O termo sofista foi aplicado no século V a.C. a um conjunto de indivíduos que viajavam por toda a Grécia oferecendo instrução especializada em troca de remuneração. Protágoras, um sofista célebre, deu-lhe um significado mais preciso: professor de dialética e de retórica. Os sofistas foram educadores, políticos e promotores de um novo modelo de educação.
A arte da eloquência e a política
Os sofistas eram, essencialmente, professores de eloquência que viajavam de cidade em cidade, ensinando a arte de falar em público. Num regime em que a persuasão era um dado fundamental do jogo político, os sofistas ensinavam a defender a tese e a antítese com igual brio.
Pensamento e subjetivismo
Embora nem sempre fossem considerados filósofos, sofistas como Protágoras apresentavam um pensamento original sobre:
- A estrutura do real;
- O estado do discurso e da verdade;
- O fundamento da justiça;
- A oposição entre a lei natural (physis) e a lei por convenção (nomos).

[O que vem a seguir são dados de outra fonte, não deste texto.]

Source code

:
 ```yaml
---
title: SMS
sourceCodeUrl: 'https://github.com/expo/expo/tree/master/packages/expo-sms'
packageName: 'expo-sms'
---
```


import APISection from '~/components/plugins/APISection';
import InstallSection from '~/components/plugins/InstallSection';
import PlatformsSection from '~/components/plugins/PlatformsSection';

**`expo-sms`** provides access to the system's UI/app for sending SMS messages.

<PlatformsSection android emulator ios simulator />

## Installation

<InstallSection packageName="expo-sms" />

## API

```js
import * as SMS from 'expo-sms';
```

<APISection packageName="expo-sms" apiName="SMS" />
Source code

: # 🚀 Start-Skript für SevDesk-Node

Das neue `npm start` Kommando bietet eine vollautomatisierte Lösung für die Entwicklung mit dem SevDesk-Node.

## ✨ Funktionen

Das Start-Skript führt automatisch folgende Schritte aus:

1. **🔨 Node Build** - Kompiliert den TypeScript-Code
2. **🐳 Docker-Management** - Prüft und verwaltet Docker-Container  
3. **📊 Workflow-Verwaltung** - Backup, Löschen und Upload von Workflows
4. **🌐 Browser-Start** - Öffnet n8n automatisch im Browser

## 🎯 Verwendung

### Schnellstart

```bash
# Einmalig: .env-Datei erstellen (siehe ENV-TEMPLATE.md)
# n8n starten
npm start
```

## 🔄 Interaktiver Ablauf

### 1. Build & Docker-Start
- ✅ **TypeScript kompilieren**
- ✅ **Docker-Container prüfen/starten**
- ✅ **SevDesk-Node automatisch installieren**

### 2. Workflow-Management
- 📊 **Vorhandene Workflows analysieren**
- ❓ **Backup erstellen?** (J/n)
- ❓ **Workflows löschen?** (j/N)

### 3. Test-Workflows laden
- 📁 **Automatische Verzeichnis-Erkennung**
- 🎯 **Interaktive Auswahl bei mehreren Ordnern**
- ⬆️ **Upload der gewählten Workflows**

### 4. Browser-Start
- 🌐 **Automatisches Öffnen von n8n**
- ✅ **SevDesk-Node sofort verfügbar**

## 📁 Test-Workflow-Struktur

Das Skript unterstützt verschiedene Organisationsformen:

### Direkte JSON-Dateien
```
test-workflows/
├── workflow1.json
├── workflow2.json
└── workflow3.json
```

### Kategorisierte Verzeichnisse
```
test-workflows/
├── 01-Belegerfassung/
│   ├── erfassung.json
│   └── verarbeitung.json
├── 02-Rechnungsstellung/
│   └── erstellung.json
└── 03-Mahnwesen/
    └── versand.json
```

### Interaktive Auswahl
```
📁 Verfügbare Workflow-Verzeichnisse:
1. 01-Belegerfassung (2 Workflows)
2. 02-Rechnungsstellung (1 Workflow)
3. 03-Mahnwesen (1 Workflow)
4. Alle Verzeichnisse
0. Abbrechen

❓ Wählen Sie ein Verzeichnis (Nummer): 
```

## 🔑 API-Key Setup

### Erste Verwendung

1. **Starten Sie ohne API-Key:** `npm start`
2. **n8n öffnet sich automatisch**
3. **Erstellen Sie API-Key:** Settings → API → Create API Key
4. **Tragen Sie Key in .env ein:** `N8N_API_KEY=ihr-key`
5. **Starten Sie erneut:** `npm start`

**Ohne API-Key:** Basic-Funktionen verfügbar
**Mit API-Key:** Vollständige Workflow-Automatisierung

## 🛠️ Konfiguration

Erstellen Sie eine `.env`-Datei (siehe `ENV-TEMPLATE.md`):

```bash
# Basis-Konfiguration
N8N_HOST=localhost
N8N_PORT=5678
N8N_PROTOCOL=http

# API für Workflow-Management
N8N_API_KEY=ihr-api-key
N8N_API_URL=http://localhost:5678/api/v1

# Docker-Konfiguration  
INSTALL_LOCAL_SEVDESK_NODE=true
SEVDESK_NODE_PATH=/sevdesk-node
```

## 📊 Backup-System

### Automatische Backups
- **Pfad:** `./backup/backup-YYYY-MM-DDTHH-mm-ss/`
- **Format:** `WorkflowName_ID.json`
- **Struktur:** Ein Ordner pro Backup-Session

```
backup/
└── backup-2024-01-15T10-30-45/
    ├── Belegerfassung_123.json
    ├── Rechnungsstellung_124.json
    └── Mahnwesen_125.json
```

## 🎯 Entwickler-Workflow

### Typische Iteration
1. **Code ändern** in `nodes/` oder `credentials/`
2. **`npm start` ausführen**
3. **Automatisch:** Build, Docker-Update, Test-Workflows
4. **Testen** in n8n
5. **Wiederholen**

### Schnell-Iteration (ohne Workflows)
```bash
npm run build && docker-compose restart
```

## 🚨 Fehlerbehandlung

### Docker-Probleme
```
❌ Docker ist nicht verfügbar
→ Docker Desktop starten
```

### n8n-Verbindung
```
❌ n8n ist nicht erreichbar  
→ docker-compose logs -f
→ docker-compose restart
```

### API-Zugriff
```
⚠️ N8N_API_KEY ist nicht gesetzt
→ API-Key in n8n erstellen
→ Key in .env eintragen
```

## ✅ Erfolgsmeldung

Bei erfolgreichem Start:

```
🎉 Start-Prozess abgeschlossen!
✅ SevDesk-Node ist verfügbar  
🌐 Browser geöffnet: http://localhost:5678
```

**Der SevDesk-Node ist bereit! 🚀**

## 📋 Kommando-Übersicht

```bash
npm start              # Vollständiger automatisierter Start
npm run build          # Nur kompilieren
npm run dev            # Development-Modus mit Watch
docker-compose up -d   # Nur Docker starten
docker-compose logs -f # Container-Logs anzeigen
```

Ao conhecerem realidades diferentes, concluíram que o único critério seguro para avaliar a verdade é a experiência humana particular, a capacidade de raciocinar, de avaliar subjetivamente o que se depara, de criticar o estabelecido e de forjar alternativas.
O Homem como medida de todas as coisas
Segundo Protágoras, "o Homem é a medida de todas as coisas". Todas as aparências e crenças são verdadeiras para aquele que as percebe como tal. Protágoras adota o subjetivismo e rejeita a verdade absoluta e universal: nada pode ser absolutamente verdadeiro, apenas verdadeiro relativamente a um indivíduo. Todas as verdades são relativas.
A viragem antropológica
Com os sofistas, o centro da reflexão filosófica deslocou-se para a dimensão antropológica. A estes pensadores interessavam, sobretudo, as questões relativas aos indivíduos e às relações humanas, e não tanto os problemas relativos à physis (natureza), que dominavam as preocupações dos primeiros filósofos.